Little North Santiam
May 10, 2005
On a rainy Tuesday morning, four intrepid “water dogs” set off from Amazon Parking Lot for the North Santiam. The leader explained to the other dogs that since we were traveling 70 miles north, it would not be raining nearly as much as in Eugene. In addition, the old growth forest canopy we would be largely traveling under would shelter us. We agreed that, since one local weather forecaster stated Tuesday would be the last cold and rainy day until October, we didn’t want to miss out on such an opportunity.It is about a two hour drive on paved roads except for the last ½ mile to the trailhead. The trail begins above and away from the river. But one quickly hikes through a forest plantation and drops down to the river level. The remainder of the hike is in old growth forest of Douglas Fir and Hemlock, with some Cedar and Madrone, plus a few Yew trees, along the way. The trail alternates between being alongside the river, high above the river and then out of sight of the river in some sections. A ridge bisects the trail prior to the midpoint, requiring a 500' climb up one side and 400' rather steeply down the far side. The trail is well maintained with solidly constructed bridges over all side streams. During the rainy season a fair amount of water is present on the trail. Hiking time for this in and out hike is about five hours.

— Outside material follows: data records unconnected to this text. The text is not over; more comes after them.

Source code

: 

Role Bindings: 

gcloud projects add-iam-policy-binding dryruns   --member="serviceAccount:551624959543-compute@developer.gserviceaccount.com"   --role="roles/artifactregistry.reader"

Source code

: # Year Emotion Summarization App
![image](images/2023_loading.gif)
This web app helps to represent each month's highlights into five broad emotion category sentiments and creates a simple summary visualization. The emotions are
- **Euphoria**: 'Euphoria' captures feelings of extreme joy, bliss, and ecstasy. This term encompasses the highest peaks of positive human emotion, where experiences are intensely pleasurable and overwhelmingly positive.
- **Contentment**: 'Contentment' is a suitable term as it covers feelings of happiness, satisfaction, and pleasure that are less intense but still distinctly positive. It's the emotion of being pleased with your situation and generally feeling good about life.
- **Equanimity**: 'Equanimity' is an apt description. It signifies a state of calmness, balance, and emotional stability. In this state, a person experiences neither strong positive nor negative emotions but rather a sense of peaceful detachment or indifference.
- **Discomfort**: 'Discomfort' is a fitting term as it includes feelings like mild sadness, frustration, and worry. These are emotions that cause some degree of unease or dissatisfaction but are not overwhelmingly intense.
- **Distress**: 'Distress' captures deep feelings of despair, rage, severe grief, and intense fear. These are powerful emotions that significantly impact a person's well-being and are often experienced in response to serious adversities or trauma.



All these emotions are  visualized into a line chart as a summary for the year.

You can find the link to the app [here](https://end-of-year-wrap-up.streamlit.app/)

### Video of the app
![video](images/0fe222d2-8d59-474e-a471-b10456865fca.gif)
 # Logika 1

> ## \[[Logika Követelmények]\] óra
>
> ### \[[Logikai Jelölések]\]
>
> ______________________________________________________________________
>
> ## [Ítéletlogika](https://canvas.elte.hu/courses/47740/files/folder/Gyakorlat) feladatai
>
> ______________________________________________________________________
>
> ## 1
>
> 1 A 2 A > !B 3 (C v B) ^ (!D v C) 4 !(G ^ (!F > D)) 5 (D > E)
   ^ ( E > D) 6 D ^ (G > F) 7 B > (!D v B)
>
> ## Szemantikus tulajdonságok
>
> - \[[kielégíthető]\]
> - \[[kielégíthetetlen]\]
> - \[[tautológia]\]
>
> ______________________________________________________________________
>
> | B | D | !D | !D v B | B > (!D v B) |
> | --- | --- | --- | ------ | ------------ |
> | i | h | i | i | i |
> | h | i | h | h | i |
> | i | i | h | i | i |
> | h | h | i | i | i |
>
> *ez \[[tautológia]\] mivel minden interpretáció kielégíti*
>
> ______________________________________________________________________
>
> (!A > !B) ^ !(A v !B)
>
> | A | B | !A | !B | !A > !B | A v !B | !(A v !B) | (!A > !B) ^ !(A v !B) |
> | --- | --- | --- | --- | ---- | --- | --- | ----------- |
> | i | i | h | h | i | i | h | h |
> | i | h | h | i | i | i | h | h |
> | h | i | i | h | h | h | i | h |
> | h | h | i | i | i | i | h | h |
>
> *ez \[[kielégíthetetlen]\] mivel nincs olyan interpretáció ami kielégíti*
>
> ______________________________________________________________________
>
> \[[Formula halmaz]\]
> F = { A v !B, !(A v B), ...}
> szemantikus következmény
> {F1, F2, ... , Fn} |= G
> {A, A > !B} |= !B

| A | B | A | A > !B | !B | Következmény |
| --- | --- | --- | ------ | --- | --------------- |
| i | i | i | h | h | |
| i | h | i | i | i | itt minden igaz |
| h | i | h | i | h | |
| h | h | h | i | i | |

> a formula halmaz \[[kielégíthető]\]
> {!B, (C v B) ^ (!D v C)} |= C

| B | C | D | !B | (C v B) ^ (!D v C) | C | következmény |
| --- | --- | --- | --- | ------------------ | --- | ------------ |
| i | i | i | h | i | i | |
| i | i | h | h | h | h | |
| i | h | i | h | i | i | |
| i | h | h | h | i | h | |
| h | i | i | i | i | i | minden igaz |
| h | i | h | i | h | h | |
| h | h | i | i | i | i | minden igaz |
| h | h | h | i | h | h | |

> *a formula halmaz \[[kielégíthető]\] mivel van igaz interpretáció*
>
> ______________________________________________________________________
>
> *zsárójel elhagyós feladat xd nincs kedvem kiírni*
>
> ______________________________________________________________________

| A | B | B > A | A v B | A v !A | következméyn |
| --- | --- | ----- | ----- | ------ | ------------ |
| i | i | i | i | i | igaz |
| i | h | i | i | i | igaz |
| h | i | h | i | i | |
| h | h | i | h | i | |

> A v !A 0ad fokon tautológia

The beautiful North Santiam River is the reason for making this hike. Since the river is running high this time of year, the numerous waterfalls are in full force. The triple falls cascading off of Henline Mountain were especially beautiful. In addition to the falls, the river offers rapids, small canyons and beautiful green water pools found only in the North Santiam/Opal Creek drainage in the Western Cascades. It is simply a spectacularly scenic river, especially during the rainy season.
Although we arrived back at the car somewhat wet at about 4 p.m., all dogs agreed the weather did not affect our enjoyment of the hiking experience. We arrived back in Eugene about 6 p.m. at the end of a very satisfying ten hour day.
Participants were: Dan Christensen (leader), Sandra Larsen, Jim Duncan and Janet Jacobsen.